Equity Audits as a Tool for Change: Holding Up a Mirror to Organizational Practices
An increasing number of informal STEM education (ISE) institutions and organizations have committed to become more equitable and inclusive in their strategic approach and organizational practice. Centering equity requires organizations to recognize the interconnectedness of internal operations and externally-focused work and examine institutional structures, policies, processes, and culture. Conducting an “equity audit” is one strategy that can help organizations take stock and create accountability for addressing and making progress toward equity.
In this blog the Center for Advancement of Informal Science Education (CAISE), the resource center for the National Science Foundation (NSF) Advancing Informal STEM Learning (AISL) program from 2007-2022, shares our work conducting an equity audit. We hope that some of our experiences and lessons-learned will be helpful to other ISE organizations and projects in centering equity. (For an overview of our process, watch the recorded presentation where we describe on our goals and strategy for the audit. We also recorded our team members’ reflections on the nuances and challenges of our approach, which we share in linked video clips throughout this piece and in this playlist.)
CAISE’s charge from NSF was to strengthen and advance the informal STEM education (ISE) and science communication (SciComm) field, including science centers and museums. We provided infrastructure, resources, and connectivity for informal STEM learning practitioners, researchers, evaluators, and others. Attending broadly to DEI (Diversity, Equity and Inclusion) was also part of our charge with regard to how we serve our professional audiences. Our 2019 Broadening Perspectives on Broadening Participation toolkit is one example of such work, which also planted the seed for our seven-person team at CAISE to turn a mirror internally and critically examine the equity of our own operations and identify strengths, gaps, and opportunities to more deeply center equity in our practices. During our early considerations, racial equity became the focus of our audit, as racial inequity underlies every part of our society, including in informal STEM education. (Watch the video where we discuss the consideration process here.)
What is an equity audit?
An equity audit involves collecting and systematically reviewing a range of data sources to leverage accountability in making progress toward greater equity (Capper et al., 2020, Skrla et al., 2009). Results from an audit can identify areas of strength to build on, as well as gaps and opportunities to address equity in an organization’s or project’s structures and practices. Ultimately, an audit can help teams develop and monitor concrete action plans and milestones. Conducting an equity audit also reflected CAISE’s commitment to strengthen the resource center and engage in a process that we hoped we could share with others to help organizations interested in taking practical actions to achieve their equity goals.

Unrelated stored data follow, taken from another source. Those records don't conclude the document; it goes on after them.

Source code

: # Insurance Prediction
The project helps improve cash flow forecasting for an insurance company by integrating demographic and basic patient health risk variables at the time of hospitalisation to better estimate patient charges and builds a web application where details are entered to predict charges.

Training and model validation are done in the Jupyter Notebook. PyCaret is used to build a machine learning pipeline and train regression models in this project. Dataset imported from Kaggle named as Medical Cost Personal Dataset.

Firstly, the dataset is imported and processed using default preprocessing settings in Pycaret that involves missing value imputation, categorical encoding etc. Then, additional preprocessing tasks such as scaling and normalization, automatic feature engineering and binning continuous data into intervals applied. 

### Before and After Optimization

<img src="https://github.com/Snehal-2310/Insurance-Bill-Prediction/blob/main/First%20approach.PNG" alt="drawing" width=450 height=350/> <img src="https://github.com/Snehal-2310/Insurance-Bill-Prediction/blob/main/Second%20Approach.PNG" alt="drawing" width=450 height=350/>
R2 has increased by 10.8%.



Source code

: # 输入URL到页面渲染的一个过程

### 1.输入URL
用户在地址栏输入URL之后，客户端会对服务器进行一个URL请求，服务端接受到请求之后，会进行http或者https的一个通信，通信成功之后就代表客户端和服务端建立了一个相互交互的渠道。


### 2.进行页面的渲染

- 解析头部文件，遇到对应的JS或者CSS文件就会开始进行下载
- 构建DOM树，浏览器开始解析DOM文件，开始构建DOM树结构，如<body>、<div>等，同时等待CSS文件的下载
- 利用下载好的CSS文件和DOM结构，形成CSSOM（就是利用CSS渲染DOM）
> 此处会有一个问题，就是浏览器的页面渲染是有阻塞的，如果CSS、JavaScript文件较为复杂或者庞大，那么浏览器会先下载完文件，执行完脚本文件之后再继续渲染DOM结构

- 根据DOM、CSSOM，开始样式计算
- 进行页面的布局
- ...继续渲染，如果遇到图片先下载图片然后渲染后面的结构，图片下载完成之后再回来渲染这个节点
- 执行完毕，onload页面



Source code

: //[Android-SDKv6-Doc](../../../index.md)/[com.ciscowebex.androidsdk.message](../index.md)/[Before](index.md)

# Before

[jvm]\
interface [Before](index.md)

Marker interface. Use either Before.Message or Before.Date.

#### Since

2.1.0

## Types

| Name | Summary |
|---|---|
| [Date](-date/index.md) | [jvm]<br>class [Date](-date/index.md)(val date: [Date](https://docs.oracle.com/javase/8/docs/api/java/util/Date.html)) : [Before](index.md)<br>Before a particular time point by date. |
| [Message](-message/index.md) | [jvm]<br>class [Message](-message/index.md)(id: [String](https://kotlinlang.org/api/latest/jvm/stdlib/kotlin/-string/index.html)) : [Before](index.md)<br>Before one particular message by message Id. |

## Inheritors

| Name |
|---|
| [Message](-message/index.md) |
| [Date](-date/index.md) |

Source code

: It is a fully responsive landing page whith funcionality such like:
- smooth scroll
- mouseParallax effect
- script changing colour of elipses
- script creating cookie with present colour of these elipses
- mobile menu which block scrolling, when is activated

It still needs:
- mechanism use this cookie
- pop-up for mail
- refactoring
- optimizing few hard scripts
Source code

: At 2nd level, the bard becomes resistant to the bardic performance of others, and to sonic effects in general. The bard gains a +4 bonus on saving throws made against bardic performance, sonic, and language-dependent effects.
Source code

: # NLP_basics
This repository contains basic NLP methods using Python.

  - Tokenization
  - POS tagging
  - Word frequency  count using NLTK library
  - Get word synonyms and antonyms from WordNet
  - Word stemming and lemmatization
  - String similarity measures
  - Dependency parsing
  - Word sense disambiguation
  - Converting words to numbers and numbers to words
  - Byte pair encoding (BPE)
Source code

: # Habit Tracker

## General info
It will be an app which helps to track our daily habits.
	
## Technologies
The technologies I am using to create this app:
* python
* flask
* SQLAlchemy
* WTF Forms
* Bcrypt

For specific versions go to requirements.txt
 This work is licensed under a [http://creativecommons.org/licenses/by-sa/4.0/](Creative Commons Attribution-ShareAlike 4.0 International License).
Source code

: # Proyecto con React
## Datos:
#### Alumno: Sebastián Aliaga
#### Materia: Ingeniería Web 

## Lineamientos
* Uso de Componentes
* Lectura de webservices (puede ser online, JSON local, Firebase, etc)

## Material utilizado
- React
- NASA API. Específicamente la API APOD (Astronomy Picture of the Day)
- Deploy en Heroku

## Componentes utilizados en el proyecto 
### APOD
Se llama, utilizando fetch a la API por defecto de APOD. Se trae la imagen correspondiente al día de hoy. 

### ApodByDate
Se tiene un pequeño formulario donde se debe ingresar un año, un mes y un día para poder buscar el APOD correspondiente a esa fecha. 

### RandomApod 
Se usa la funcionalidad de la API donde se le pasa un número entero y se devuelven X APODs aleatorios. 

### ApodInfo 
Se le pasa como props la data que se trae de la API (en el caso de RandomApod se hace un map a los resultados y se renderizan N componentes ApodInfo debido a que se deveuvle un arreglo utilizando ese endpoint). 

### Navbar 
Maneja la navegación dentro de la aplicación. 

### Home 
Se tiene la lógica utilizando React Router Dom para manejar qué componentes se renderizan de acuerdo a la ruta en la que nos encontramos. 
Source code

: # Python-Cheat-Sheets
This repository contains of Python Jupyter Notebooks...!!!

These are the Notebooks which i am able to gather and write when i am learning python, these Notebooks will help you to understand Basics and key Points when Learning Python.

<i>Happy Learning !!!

There is no standard method or formula for conducting an equity audit, in part because it needs to be tailored for the specific context. But audits as a strategy to address organizational inequity have also been less prevalent, particularly in the ISE field. CAISE found some helpful, relevant evidence-based work in the formal K-12 education sector (Green, 2016 and Skrla, 2009), and as we developed our plan, we drew on our own experiences observing and working on equity in informal learning settings, as well as external expertise.
Our plan for the audit focused on these key questions:
- To what extent, and in what ways, have CAISE’s internal structures, processes and practices been attending to racial equity?
- To what extent, and in what ways, have CAISE’s key activities and initiatives been focused broadly on equity and more specifically on racial equity?
- To what extent, and in what ways, if at all, has CAISE been a leader in the ISE field in centering, advancing, or modeling racial equity?
We also focused on gathering data and feedback, surfacing issues, and integrating lessons learned into new inquiries and actions. This graphic illustrates our initial conception of how the audit could work.
Seven Lessons CAISE Learned from our Equity Audit
1. Focus on organizational-level systems and use an evidence-based framework: Focusing at the organizational level helped us consider how all the elements of our organization were (or were not) aligned to support equity. To help structure our work, and after reviewing several frameworks, CAISE selected the Awake to Woke to Work framework from Equity in the Center (EiC). It identifies seven “levers” that can be used to make progress toward racial equity. (Watch the video where we discuss the value of the framework here.)
The stages of Awake to Woke to Work are in the center of the circle and the levers are in the outer circle. Each organization will be at some point along the Awake to Woke to Work continuum with regard to each lever.
Grounding our efforts in a framework helped CAISE conceptualize the stages of our development toward racial equity. No single framework will work for every organization; further, as we found, a chosen framework may not perfectly align with the organization’s structure and needs. But having a strong evidence-based template to use meant that the issues, and the levers suggested for addressing them, were broadly recognizable and actionable.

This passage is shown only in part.